Measurement of indoor climate using acoustic travel-time tomography

使用声学走时断层扫描测量室内气候

• 批准号: 465591632
• 负责人: Professor Dr.-Ing. Ercan Altinsoy
• 金额: --
• 依托单位: Lehrstuhl Bauphysik
• 依托单位国家: 德国
• 项目类别: Research Grants
• 资助国家: 德国
• 项目状态: 未结题
• 来源: https://gepris.dfg.de/gepris/projekt/465591632?language=en
• 关键词: Measurement; indoor; climate; using; acoustic

The two main criteria determining thermal comfort of occupants are the air temperature and the airflow velocity. To monitor these parameters, in-situ sensors are usually mounted in the indoor environment. One of the drawbacks of this conventional method is the measurement at a certain location instead of the distribution of target parameters in the whole room including the occupant zone. Moreover, mounting multiple sensors directly in the measurement environment (e.g., airflow sensors) is problematic due to their interference effect on the measured parameters itself. Acoustic travel-time tomography (ATOM) technique as a remote sensing method is a solution to overcome the mentioned shortcoming of traditional sensors. ATOM utilizes the dependency of the sound velocity on the air temperature and flow velocity in the medium. The average sound velocity, along propagation paths, is determined by travel-time estimation of a defined acoustic signal between transducers. This detected sound velocity can be converted into spatially distributed air temperature and airflow velocity by using a proper tomographic algorithm. The primary goal of the project is to develop a measurement system for calculating both room air temperature and airflow velocity distribution based on the ATOM method. Over the course of studies conducted in the climate chamber of the BUW, a three-dimensional representation of the air temperature distribution was successfully measured by placing a transmitter and a receiver at optimal positions. The extension of the method to include the airflow velocity measurement in parallel to the air temperature is one of the tasks of this project. Furthermore, the measuring system will be developed for an occupied room condition considering an actual workplace. With the aim of resolution enhancement, several tasks are defined in terms of numerical methods and practical measurements. To draw conclusions about the measurement accuracy, required comparative measurements will be conducted under different climatic conditions.

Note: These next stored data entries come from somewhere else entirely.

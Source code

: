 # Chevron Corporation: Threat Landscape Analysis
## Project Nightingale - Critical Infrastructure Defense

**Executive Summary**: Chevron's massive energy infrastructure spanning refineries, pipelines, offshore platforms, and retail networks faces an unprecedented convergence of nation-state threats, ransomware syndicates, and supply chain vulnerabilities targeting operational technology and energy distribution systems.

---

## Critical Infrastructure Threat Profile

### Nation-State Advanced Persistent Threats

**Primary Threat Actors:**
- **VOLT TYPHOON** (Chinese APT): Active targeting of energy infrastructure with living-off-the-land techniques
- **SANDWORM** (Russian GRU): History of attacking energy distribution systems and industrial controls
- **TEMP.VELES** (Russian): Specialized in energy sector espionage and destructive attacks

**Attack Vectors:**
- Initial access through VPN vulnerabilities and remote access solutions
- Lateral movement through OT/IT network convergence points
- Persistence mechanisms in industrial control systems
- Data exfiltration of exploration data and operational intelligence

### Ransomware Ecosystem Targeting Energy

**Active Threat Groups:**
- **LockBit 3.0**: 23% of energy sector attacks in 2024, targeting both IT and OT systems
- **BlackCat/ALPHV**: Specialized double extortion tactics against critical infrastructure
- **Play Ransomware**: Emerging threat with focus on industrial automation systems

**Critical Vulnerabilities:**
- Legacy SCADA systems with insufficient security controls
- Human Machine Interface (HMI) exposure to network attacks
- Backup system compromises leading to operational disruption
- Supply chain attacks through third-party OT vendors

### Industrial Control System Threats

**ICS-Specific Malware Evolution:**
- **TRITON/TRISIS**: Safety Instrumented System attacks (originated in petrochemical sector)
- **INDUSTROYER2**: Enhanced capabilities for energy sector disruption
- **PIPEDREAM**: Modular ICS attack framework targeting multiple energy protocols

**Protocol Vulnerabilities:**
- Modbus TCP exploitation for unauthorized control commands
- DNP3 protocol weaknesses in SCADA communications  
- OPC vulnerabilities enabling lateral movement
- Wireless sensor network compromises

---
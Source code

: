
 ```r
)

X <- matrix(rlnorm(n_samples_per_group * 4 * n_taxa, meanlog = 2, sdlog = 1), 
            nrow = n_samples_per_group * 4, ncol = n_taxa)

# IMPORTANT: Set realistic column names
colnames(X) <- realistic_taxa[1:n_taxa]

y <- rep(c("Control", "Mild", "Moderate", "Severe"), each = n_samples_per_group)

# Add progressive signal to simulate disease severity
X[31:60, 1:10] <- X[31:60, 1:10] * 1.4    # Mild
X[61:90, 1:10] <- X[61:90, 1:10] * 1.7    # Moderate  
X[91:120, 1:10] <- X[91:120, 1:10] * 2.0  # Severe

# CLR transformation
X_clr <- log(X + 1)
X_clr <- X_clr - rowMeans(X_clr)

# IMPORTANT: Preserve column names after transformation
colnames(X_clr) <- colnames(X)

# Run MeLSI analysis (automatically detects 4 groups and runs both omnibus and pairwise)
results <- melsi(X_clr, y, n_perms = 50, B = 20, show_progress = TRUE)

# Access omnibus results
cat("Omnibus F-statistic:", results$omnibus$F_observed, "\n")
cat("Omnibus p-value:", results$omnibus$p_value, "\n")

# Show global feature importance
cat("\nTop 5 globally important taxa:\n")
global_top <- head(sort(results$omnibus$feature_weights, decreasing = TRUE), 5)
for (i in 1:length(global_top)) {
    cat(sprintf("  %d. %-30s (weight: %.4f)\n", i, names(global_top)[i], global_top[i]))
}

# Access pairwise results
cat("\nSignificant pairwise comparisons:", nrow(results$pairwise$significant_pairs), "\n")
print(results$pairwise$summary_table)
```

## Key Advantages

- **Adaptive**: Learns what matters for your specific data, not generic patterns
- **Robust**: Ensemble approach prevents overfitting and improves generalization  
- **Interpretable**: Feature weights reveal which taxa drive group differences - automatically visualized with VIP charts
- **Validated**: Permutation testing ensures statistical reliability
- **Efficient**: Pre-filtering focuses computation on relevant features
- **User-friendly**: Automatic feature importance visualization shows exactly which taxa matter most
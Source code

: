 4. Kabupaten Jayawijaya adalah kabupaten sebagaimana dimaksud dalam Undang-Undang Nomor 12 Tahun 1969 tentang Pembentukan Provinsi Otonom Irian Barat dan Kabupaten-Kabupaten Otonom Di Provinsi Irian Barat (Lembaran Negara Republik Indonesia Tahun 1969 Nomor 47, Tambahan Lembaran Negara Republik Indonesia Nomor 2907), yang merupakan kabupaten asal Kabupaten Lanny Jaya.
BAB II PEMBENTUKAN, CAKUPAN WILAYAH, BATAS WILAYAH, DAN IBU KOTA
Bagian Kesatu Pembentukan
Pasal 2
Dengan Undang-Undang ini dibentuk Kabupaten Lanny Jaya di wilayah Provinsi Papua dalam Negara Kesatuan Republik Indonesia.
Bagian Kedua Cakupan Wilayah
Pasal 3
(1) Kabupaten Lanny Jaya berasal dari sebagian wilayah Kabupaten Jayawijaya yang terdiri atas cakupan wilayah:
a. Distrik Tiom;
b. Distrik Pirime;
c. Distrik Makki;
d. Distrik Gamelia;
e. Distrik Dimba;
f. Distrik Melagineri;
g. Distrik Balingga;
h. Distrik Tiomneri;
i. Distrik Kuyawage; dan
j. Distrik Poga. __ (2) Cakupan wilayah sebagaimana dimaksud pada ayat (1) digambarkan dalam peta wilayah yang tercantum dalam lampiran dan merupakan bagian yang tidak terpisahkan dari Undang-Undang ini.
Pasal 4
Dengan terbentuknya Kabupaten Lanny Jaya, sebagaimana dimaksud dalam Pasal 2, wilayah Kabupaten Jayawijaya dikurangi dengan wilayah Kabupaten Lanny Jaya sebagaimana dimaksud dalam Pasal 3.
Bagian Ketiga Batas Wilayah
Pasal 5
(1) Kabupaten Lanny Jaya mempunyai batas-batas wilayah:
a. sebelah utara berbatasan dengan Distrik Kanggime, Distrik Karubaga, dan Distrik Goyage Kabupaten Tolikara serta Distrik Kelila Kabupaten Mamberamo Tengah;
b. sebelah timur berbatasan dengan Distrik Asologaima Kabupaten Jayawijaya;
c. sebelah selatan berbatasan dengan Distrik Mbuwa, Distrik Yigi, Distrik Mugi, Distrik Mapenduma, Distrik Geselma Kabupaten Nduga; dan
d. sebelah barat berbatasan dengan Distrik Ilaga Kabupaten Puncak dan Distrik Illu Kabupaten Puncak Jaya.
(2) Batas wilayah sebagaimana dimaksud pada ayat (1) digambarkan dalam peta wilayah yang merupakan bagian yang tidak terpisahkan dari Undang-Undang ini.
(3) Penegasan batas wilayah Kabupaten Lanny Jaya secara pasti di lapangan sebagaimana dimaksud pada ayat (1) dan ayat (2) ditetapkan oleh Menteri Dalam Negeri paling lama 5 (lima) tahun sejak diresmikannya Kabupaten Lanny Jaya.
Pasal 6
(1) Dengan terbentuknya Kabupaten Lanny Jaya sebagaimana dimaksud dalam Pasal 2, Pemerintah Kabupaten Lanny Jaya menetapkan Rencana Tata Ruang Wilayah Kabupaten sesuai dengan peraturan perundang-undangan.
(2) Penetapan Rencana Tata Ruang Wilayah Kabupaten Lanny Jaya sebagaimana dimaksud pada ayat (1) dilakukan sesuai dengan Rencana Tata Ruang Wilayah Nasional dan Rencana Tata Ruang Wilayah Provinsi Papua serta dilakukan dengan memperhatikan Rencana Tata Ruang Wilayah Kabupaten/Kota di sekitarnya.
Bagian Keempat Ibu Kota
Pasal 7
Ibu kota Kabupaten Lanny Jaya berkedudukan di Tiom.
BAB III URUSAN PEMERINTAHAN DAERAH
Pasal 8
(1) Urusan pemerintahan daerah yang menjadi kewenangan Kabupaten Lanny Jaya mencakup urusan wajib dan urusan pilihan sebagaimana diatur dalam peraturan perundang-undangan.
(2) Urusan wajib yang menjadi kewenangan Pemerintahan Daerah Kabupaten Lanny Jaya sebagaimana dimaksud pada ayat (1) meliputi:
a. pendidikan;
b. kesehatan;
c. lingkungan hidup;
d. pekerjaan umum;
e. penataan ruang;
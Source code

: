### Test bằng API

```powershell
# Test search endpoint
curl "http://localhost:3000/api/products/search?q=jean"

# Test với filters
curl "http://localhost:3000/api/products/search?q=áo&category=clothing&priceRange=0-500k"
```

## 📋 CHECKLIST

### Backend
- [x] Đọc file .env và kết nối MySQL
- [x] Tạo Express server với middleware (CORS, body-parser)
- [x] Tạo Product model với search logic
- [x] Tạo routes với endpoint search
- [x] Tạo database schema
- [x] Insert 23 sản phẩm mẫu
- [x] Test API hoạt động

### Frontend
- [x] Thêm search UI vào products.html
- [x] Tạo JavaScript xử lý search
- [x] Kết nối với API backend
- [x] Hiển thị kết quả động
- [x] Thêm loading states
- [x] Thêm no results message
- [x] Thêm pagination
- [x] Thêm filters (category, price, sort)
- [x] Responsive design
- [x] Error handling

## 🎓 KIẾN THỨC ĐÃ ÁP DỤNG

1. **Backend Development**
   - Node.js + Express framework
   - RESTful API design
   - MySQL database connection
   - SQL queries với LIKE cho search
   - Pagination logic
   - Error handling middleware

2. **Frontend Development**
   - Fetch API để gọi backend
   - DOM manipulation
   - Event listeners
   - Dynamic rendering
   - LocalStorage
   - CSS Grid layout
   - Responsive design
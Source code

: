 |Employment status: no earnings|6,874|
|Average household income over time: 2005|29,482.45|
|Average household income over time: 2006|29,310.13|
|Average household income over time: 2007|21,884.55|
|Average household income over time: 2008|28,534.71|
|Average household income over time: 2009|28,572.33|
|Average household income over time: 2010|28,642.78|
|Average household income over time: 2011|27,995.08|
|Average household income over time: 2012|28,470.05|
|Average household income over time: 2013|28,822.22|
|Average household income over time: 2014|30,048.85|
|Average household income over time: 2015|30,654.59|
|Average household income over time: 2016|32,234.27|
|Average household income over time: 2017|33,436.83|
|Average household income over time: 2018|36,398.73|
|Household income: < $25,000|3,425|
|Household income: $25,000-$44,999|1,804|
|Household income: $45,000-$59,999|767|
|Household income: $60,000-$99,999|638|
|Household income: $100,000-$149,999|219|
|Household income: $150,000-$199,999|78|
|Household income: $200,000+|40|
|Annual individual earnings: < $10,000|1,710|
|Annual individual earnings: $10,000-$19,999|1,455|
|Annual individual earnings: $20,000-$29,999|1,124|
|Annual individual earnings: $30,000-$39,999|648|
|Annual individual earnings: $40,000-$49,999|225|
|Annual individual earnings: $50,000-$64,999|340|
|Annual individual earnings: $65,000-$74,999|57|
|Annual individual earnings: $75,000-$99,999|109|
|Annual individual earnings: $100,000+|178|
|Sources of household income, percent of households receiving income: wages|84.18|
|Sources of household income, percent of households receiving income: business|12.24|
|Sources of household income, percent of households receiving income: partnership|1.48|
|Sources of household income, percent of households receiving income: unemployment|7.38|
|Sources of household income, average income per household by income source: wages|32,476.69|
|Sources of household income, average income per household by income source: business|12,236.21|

决定人体热舒适性的两个主要标准是空气温度和气流速度。为了监测这些参数，通常在室内环境中安装原位传感器。该传统方法的缺点之一是在特定位置处的测量，而不是在包括居住者区域的整个房间中的目标参数的分布。此外，将多个传感器直接安装在测量环境中（例如，气流传感器）由于其对测量参数本身的干扰效应而存在问题。声走时层析成像技术作为一种遥感方法，是克服传统传感器上述缺点的一种解决方案。ATOM利用声速对介质中空气温度和流速的依赖性。沿着传播路径的平均声速由换能器之间的定义的声学信号的行进时间估计来确定。通过使用适当的层析算法，可以将该检测到的声速转换成空间分布的空气温度和气流速度。该项目的主要目标是开发一种基于ATOM方法的测量系统，用于计算室内空气温度和气流速度分布。在BUW气候室进行的研究过程中，通过将发射器和接收器放置在最佳位置，成功测量了空气温度分布的三维表示。将该方法扩展到包括与空气温度并行的气流速度测量是本项目的任务之一。此外，将考虑实际工作场所，针对占用房间条件开发测量系统。以提高分辨率为目的，在数值方法和实际测量方面定义了几项任务。为了得出关于测量精度的结论，将在不同的气候条件下进行所需的比较测量。